Le Comité international olympique a durci le ton mardi envers la Russie, accusée de «politiser le sport» en lançant ses «Jeux de l'amitié» en septembre prochain, une nouvelle compétition concurrente des JO qui prévoit aussi une édition hivernale.
L'organisation basée à Lausanne, qui autorise la présence d'athlètes russes aux prochains JO-2024 de Paris uniquement sous bannière neutre et à condition qu'ils n'aient pas soutenu l'invasion russe de l'Ukraine, demande au monde sportif et aux gouvernements invités par Moscou «de rejeter toute participation et tout soutien» à cet événement, indique-t-elle dans une déclaration.
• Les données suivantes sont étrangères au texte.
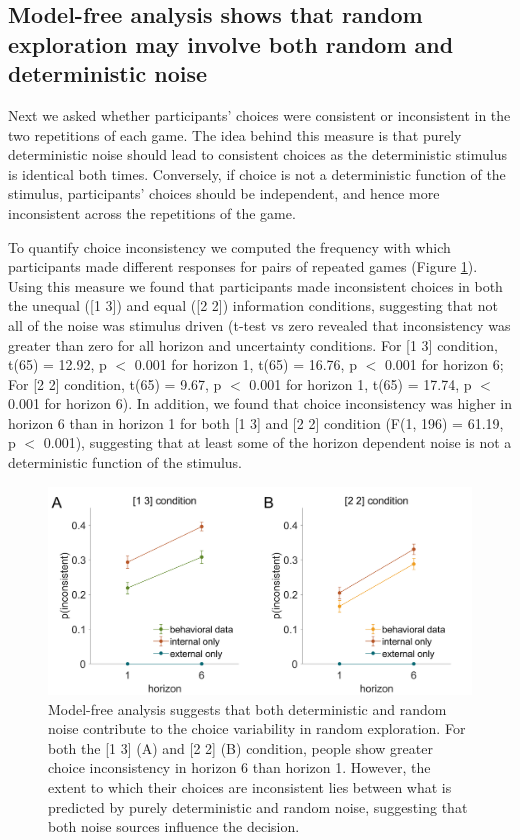 \documentclass[12pt]{article}
\begin{document}
	\subsection*{Model-free analysis shows that random exploration may involve both random and deterministic noise}
	
	Next we asked whether participants' choices were consistent or inconsistent in the two repetitions of each game.  The idea behind this measure is that purely deterministic noise should lead to consistent choices as the deterministic stimulus is identical both times. Conversely, if choice is not a deterministic function of the stimulus, participants' choices should be independent, and hence more inconsistent across the repetitions of the game. 
	
	To quantify choice inconsistency we computed the frequency with which participants made different responses for pairs of repeated games (Figure \ref{fig:mf2}). Using this measure we found that participants made inconsistent choices in both the unequal ([1 3]) and equal ([2 2]) information conditions, suggesting that not all of the noise was stimulus driven (t-test vs zero revealed that inconsistency was greater than zero for all horizon and uncertainty conditions.  For [1 3] condition, t(65) = 12.92, p $<$ 0.001 for horizon 1, t(65) = 16.76, p $<$ 0.001 for horizon 6; For [2 2] condition, t(65) = 9.67, p $<$ 0.001 for horizon 1, t(65) = 17.74, p $<$ 0.001 for horizon 6). In addition, we found that choice inconsistency was higher in horizon 6 than in horizon 1 for both [1 3] and [2 2] condition (F(1, 196) = 61.19, p $<$ 0.001), suggesting that at least some of the horizon dependent noise is not a deterministic function of the stimulus.
	
	\begin{figure}[h]
		\begin{center}
			\includegraphics[width=\textwidth]{figures/theory_da_info.png}
			\caption{Model-free analysis suggests that both deterministic and random noise contribute to the choice variability in random exploration. For both the [1 3] (A) and [2 2] (B) condition, people show greater choice inconsistency in horizon 6 than horizon 1. However, the extent to which their choices are inconsistent lies between what is predicted by purely deterministic and random noise, suggesting that both noise sources influence the decision.}
			\label{fig:mf2}
		\end{center}
	\end{figure}
	
\end{document}
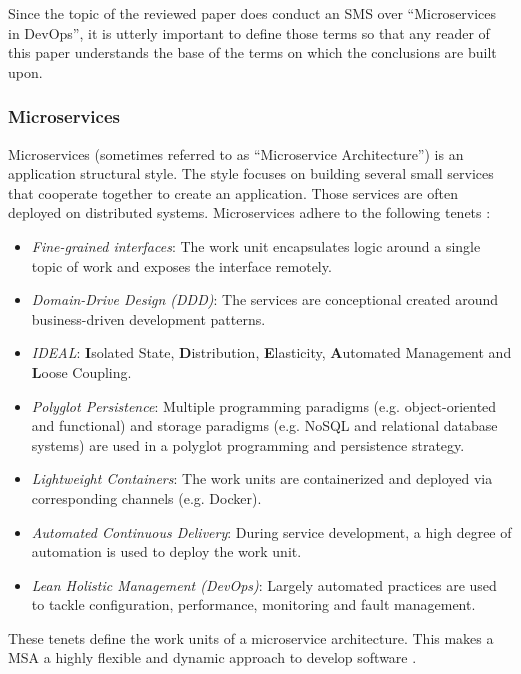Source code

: Since the topic of the reviewed paper does conduct an SMS over ``Microservices in DevOps'',
it is utterly important to define those terms so that any reader of this paper
understands the base of the terms on which the conclusions are built upon.

\subsubsection{Microservices}

Microservices (sometimes referred to as ``Microservice Architecture'') is an application
structural style. The style focuses on building several small services that cooperate
together to create an application. Those services are often deployed on distributed
systems. Microservices adhere to the following tenets \cite{zio:MSATenets}:

\begin{itemize}
    \item \textit{Fine-grained interfaces}: The work unit encapsulates logic
    around a single topic of work and exposes the interface remotely.
    \item \textit{Domain-Drive Design (DDD)}: The services are conceptional
    created around business-driven development patterns.
    \item \textit{IDEAL}: \textbf{I}solated State, \textbf{D}istribution,
    \textbf{E}lasticity, \textbf{A}utomated Management and \textbf{L}oose Coupling.
    \item \textit{Polyglot Persistence}: Multiple programming paradigms (e.g.
    object-oriented and functional) and storage paradigms (e.g. NoSQL and relational
    database systems) are used in a polyglot programming and persistence strategy.
    \item \textit{Lightweight Containers}: The work units are containerized and
    deployed via corresponding channels (e.g. Docker).
    \item \textit{Automated Continuous Delivery}: During service development,
    a high degree of automation is used to deploy the work unit.
    \item \textit{Lean Holistic Management (DevOps)}: Largely automated practices
    are used to tackle configuration, performance, monitoring and fault management.
\end{itemize}

These tenets define the work units of a microservice architecture. This makes
a MSA a highly flexible and dynamic approach to develop software \cite{zio:MSATenets}.

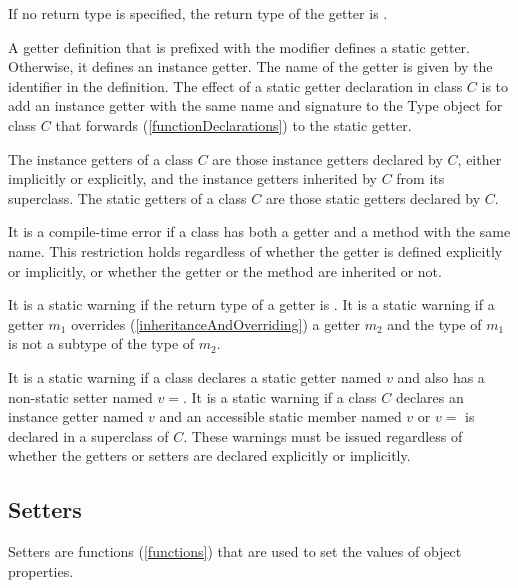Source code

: \documentclass{article}
\newcommand{\code}[1]{{\sf #1}}
\begin{document}

\LMHash{}
If no return type is specified, the return type of the getter is  \DYNAMIC{}.

\LMHash{}
A getter definition that is prefixed with the \STATIC{} modifier defines a static getter. Otherwise, it defines an instance getter. The name of the getter is given by the identifier in the definition. The effect of a static getter declaration in class $C$ is to add an instance getter with the same name and signature to the \code{Type} object for class $C$ that forwards (\ref{functionDeclarations})  to the static getter.


\LMHash{}
The instance getters of a class $C$ are those instance getters declared by $C$, either implicitly or explicitly, and the instance getters inherited by $C$ from its superclass. The static getters of a class $C$ are those static getters declared by $C$.

\LMHash{}
It is a compile-time error if a class has both a getter and a method with the same name. This restriction holds regardless of whether the getter is defined explicitly or implicitly, or whether the getter or the method are inherited or not.


\LMHash{}
It is a static warning if the return type of a getter is \VOID.
It is a static warning if a getter $m_1$ overrides  (\ref{inheritanceAndOverriding}) a getter 
$m_2$ and the type of $m_1$ is not a subtype of the type of $m_2$.   

\LMHash{}
It is a static warning if a class  declares a static getter named $v$ and also has a non-static setter named $v=$. It is a static warning if a class $C$ declares an instance getter named $v$ and an accessible static member named $v$ or $v=$ is declared in a superclass of $C$. These warnings must be issued regardless of whether the getters or setters are declared explicitly or implicitly.

\subsection{Setters}

\LMHash{}
Setters are functions (\ref{functions}) that are used to set the values of object properties.
\end{document}
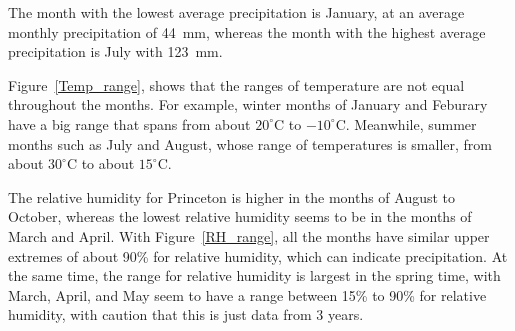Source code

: \documentclass[11pt]{report}
\begin{document}
The month with the lowest average precipitation is January, at an average
monthly precipitation of 44~mm, whereas the month with the highest average
precipitation is July with 123~mm.

Figure~\ref{Temp_range}, shows that the ranges of temperature are not equal
throughout the months. For example, winter months of January and Feburary
have a big range that spans from about $20 ^\circ $C to $-10
^\circ$C. Meanwhile, summer months such as July and August, whose
range of temperatures is smaller, from about $30 ^\circ $C to about $15
^\circ $C.

The relative humidity for Princeton is higher in the months of
August to October, whereas the lowest relative humidity seems to be in the
months of March and April.  With Figure~\ref{RH_range}, all
the months have similar upper extremes of about 90\% for relative humidity,
which can indicate precipitation. At the same time, the range for relative
humidity is largest in the spring time, with March, April, and May seem to
have a range between 15\% to 90\% for relative humidity, with caution that
this is just data from 3 years.
\end{document}
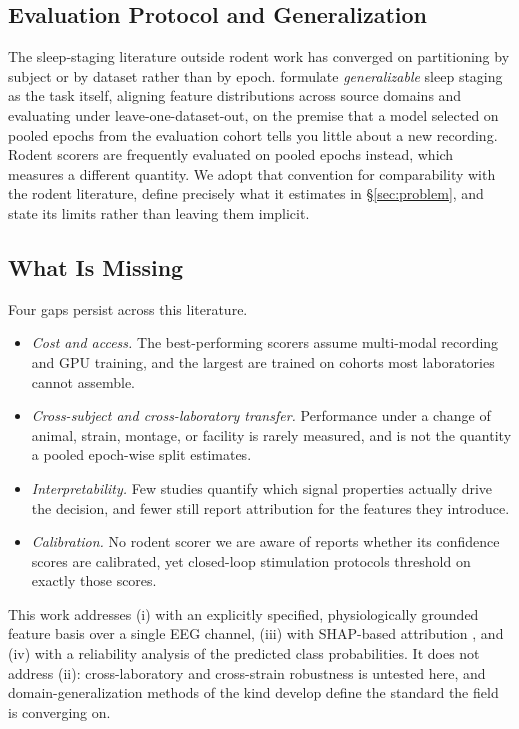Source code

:\subsection{Evaluation Protocol and Generalization}
The sleep-staging literature outside rodent work has converged on partitioning by subject or by dataset rather than by epoch. \citet{wang2024_sleepdg} formulate \emph{generalizable} sleep staging as the task itself, aligning feature distributions across source domains and evaluating under leave-one-dataset-out, on the premise that a model selected on pooled epochs from the evaluation cohort tells you little about a new recording. Rodent scorers are frequently evaluated on pooled epochs instead, which measures a different quantity. We adopt that convention for comparability with the rodent literature, define precisely what it estimates in \S\ref{sec:problem}, and state its limits rather than leaving them implicit.

\subsection{What Is Missing}
Four gaps persist across this literature.
\begin{itemize}\itemsep1pt\parskip0pt
\item[(i)] \emph{Cost and access.} The best-performing scorers assume multi-modal recording and GPU training, and the largest are trained on cohorts most laboratories cannot assemble.
\item[(ii)] \emph{Cross-subject and cross-laboratory transfer.} Performance under a change of animal, strain, montage, or facility is rarely measured, and is not the quantity a pooled epoch-wise split estimates.
\item[(iii)] \emph{Interpretability.} Few studies quantify which signal properties actually drive the decision, and fewer still report attribution for the features they introduce.
\item[(iv)] \emph{Calibration.} No rodent scorer we are aware of reports whether its confidence scores are calibrated, yet closed-loop stimulation protocols threshold on exactly those scores.
\end{itemize}
This work addresses (i) with an explicitly specified, physiologically grounded feature basis over a single EEG channel, (iii) with SHAP-based attribution \citep{lundberg2017_shap}, and (iv) with a reliability analysis of the predicted class probabilities. It does not address (ii): cross-laboratory and cross-strain robustness is untested here, and domain-generalization methods of the kind \citet{wang2024_sleepdg} develop define the standard the field is converging on.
Annoncée depuis plusieurs mois, la première édition des «Jeux de l'amitié d'été» devrait «a priori se tenir à Moscou et Ekaterinbourg» en septembre prochain, rappelle le CIO, alors que les «Jeux de l'amitié d'hiver» sont prévus en 2026 à Sotchi, qui avait accueilli les JO-2014.
Ces deux initiatives s'ajoutent aux Jeux du futur organisés à Kazan du 21 février au 3 mars, mêlant disciplines traditionnelles et esport, et aux «Jeux des BRICS» (acronyme des puissances émergentes autour du Brésil, de la Russie, de l'Inde, de la Chine et de l'Afrique du Sud notamment) programmés dans la même ville du 12 au 23 juin, et qui doivent accueillir des «athlètes de plus de 50 pays», selon les autorités russes.
«Une offensive diplomatique très soutenue»
Le CIO ne reproche pas aux Russes de créer des compétitions multisports hors de son égide – puisqu'il en existe déjà plusieurs, dont les Jeux du Commonwealth ou les Jeux de la Francophonie –, mais de le faire via «une offensive diplomatique très soutenue», par des contacts directs avec «les gouvernements du monde entier».
«Afin de rendre leur motivation purement politique encore plus évidente, ces derniers contournent délibérément les organisations sportives de leurs pays cibles», souligne l'instance, qui y voit une «tentative cynique» d'exploiter les athlètes «à des fins de propagande politique», en violation de la Charte olympique.
Par ailleurs, le CIO accuse Moscou «d'un manque total de respect pour les normes mondiales de lutte contre le dopage et l'intégrité des compétitions», rappelant les inquiétudes formulées par l'Agence mondiale antidopage (AMA) au sujet des Jeux de l'amitié, un événement dépourvu de programme antidopage dont l'organisation de Montréal aurait pu attester le sérieux.
Or la Russie reste au coeur de la plus grande tricherie institutionnalisée de l'histoire sportive récente, qui a culminé lors des JO-2014 de Sotchi et a valu au pays de voir son hymne et ses couleurs officielles bannis des Jeux olympiques de Tokyo en 2021 puis des Jeux d'hiver de Pékin en 2022.
Relations glaciales avec Moscou
Le CIO et Moscou entretiennent des relations glaciales depuis des années, s'accusant mutuellement d'instrumentaliser le sport à des fins politiques et la déclaration particulièrement sèche adoptée mardi à Lausanne écarte la perspective d'un rapprochement à court terme.
Le gouvernement russe avait pourtant semblé adopter mercredi dernier un ton plus conciliant, le ministre des Sports Oleg Matytsine estimant qu'il ne fallait pas «boycotter» les Jeux de Paris cet été, préférant «préserver la possibilité de dialoguer et de participer à des compétitions».
Mais le CIO s'était abstenu de commenter les propos de Matytsine et son patron, Thomas Bach, interrogé samedi, avait au contraire relevé «des déclarations qui deviennent de plus en plus agressives de la part de la Russie».
«Une décision politisée, discriminatoire et hypocrite»
De son côté, le président français Emmanuel Macron a indiqué dimanche à la chaîne ukrainienne 1+1 qu'un cessez-le-feu en Ukraine «sera demandé» à la Russie à l'occasion des JO-2024, en application de la trêve olympique adoptée fin novembre dernier par l'Assemblée générale des Nations Unies après des débats houleux.
La représentante russe à l'ONU avait notamment estimé que le choix du CIO de priver les sportifs russes de leurs couleurs officielles était «une décision politisée, discriminatoire et hypocrite».
La commission exécutive du CIO, qui se réunit mardi et mercredi à Lausanne, doit encore décider si elle laissera les Russes et Bélarusses sous bannière neutre parader lors de la cérémonie d'ouverture des Jeux, le 26 juillet prochain sur la Seine.